Besonders im südpazifischen Raum suchten protestantische Theologen einheimische und kulturell bedeutsame Symbole, mit denen sich das Evangelium kontextualisieren ließ. Bekannt wurde Sione ‘Amanaki Havea, der eine „Theologie des Festes“ und eine „Kokosnuss-Theologie“ entwickelte. Die Produkte der Kokospalme sind für die Menschen auf den Pazifischen Inseln lebensnotwendig. Havea stellte eine Reihe von symbolischen Bezügen zwischen der Kokospalme und christlichen Glaubensinhalten her. 1979 fand ein Workshop Culture and Faith auf den Neuen Hebriden statt, der eine eucharistische Liturgie mit der Kokosnuss im Mittelpunkt entwickelte. Dabei wird die Kokosnuss rituell mit einem Messer geteilt, so dass Fruchtfleisch und Kokoswasser zutage treten; Letzteres wird in einem Gefäß aufgefangen.[55] Havea war ein methodistischer Geistlicher auf Tonga und erster Vorsitzender der Pacific Conference of Churches. Bei seiner Rede vor der 6. Vollversammlung des Ökumenischen Rates der Kirchen 1983 erklärte er: „Getreide und Weintrauben, Brot und Wein sind für uns etwas Fremdes. Heute ist das die Kokosnuss. Wir sehen den Kairos im Reifen der Kokosnuss.“[56]

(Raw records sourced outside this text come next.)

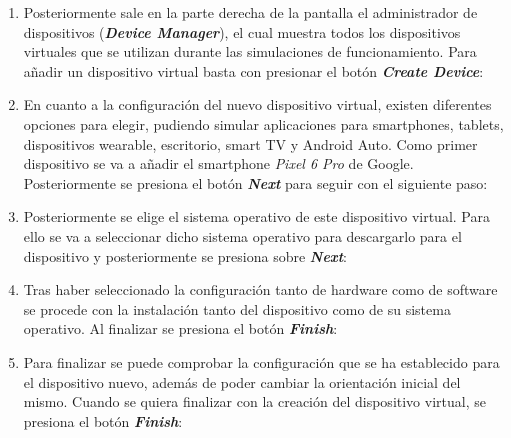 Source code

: \begin{enumerate}
        \item Posteriormente sale en la parte derecha de la pantalla el administrador de dispositivos (\textit{\textbf{Device Manager}}), el cual muestra todos los dispositivos virtuales que se utilizan durante las simulaciones de funcionamiento. Para añadir un dispositivo virtual basta con presionar el botón \textit{\textbf{Create Device}}:
        \item En cuanto a la configuración del nuevo dispositivo virtual, existen diferentes opciones para elegir, pudiendo simular aplicaciones para smartphones, tablets, dispositivos wearable, escritorio, smart TV y Android Auto. Como primer dispositivo se va a añadir el smartphone \textit{Pixel 6 Pro} de Google. Posteriormente se presiona el botón \textit{\textbf{Next}} para seguir con el siguiente paso:
        \item Posteriormente se elige el sistema operativo de este dispositivo virtual. Para ello se va a seleccionar dicho sistema operativo para descargarlo para el dispositivo y posteriormente se presiona sobre \textbf{\textit{Next}}:
        \item Tras haber seleccionado la configuración tanto de hardware como de software se procede con la instalación tanto del dispositivo como de su sistema operativo. Al finalizar se presiona el botón \textit{\textbf{Finish}}:
        \item Para finalizar se puede comprobar la configuración que se ha establecido para el dispositivo nuevo, además de poder cambiar la orientación inicial del mismo. Cuando se quiera finalizar con la creación del dispositivo virtual, se presiona el botón \textit{\textbf{Finish}}:
    \end{enumerate}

Dinbandhu Ministries in Yavatmal, Maharashtra, ist eine 1990 gegründete Dalit-Missionsgesellschaft. Sie verwendet ebenfalls Fruchtfleisch und Saft der Kokosnuss in ihrer Abendmahlsfeier, wobei sie auf die Symbolik der Frucht im Hinduismus Bezug nimmt. Das rituelle Aufbrechen der Kokosnuss versinnbildlicht die Lebenshingabe von Christus am Kreuz.[57]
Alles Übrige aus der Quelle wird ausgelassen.